Records from a collection:
▼

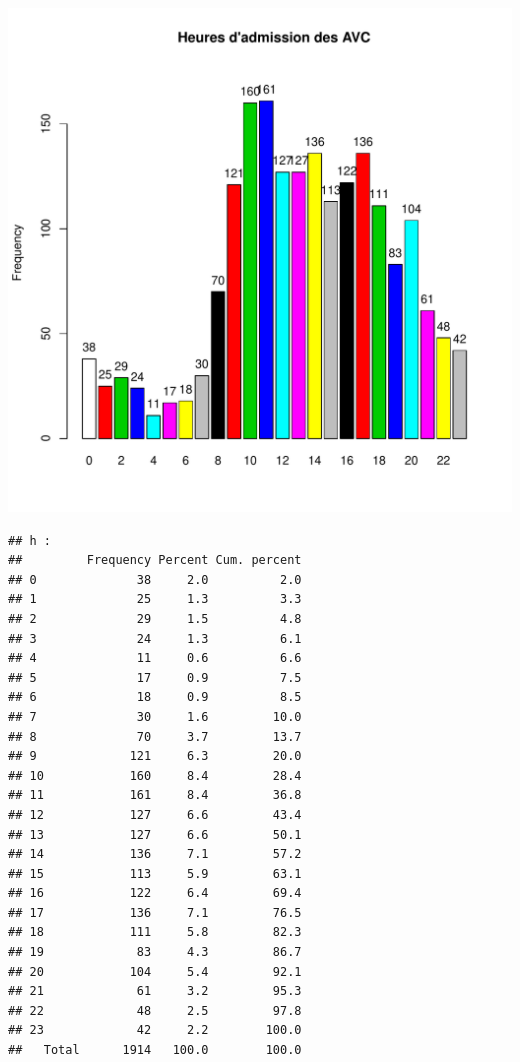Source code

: \documentclass[12pt,english,french,twoside]{report}\usepackage[]{graphicx}\usepackage[]{color}
\makeatletter
\def\maxwidth{ %
  \ifdim\Gin@nat@width>\linewidth
    \linewidth
  \else
    \Gin@nat@width
  \fi
}
\newenvironment{kframe}{%
 \def\at@end@of@kframe{}%
 \ifinner\ifhmode%
  \def\at@end@of@kframe{\end{minipage}}%
  \begin{minipage}{\columnwidth}%
 \fi\fi%
 \def\FrameCommand##1{\hskip\@totalleftmargin \hskip-\fboxsep
 \colorbox{shadecolor}{##1}\hskip-\fboxsep
     \hskip-\linewidth \hskip-\@totalleftmargin \hskip\columnwidth}%
 \MakeFramed {\advance\hsize-\width
   \@totalleftmargin\z@ \linewidth\hsize
   \@setminipage}}%
 {\par\unskip\endMakeFramed%
 \at@end@of@kframe}
\newenvironment{knitrout}{}{} %
\makeatother
\begin{document}
\begin{knitrout}
\includegraphics[width=\maxwidth]{figure/heure_avc2} 
\begin{kframe}\begin{verbatim}
## h :  
##         Frequency Percent Cum. percent
## 0              38     2.0          2.0
## 1              25     1.3          3.3
## 2              29     1.5          4.8
## 3              24     1.3          6.1
## 4              11     0.6          6.6
## 5              17     0.9          7.5
## 6              18     0.9          8.5
## 7              30     1.6         10.0
## 8              70     3.7         13.7
## 9             121     6.3         20.0
## 10            160     8.4         28.4
## 11            161     8.4         36.8
## 12            127     6.6         43.4
## 13            127     6.6         50.1
## 14            136     7.1         57.2
## 15            113     5.9         63.1
## 16            122     6.4         69.4
## 17            136     7.1         76.5
## 18            111     5.8         82.3
## 19             83     4.3         86.7
## 20            104     5.4         92.1
## 21             61     3.2         95.3
## 22             48     2.5         97.8
## 23             42     2.2        100.0
##   Total      1914   100.0        100.0
\end{verbatim}
\end{kframe}
\end{knitrout}
\end{document}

▲

### EXERCISE BRIEF
Find, please, how many lines in the data include the word "totalleftmargin", and put down that number only.

### OUTPUT
3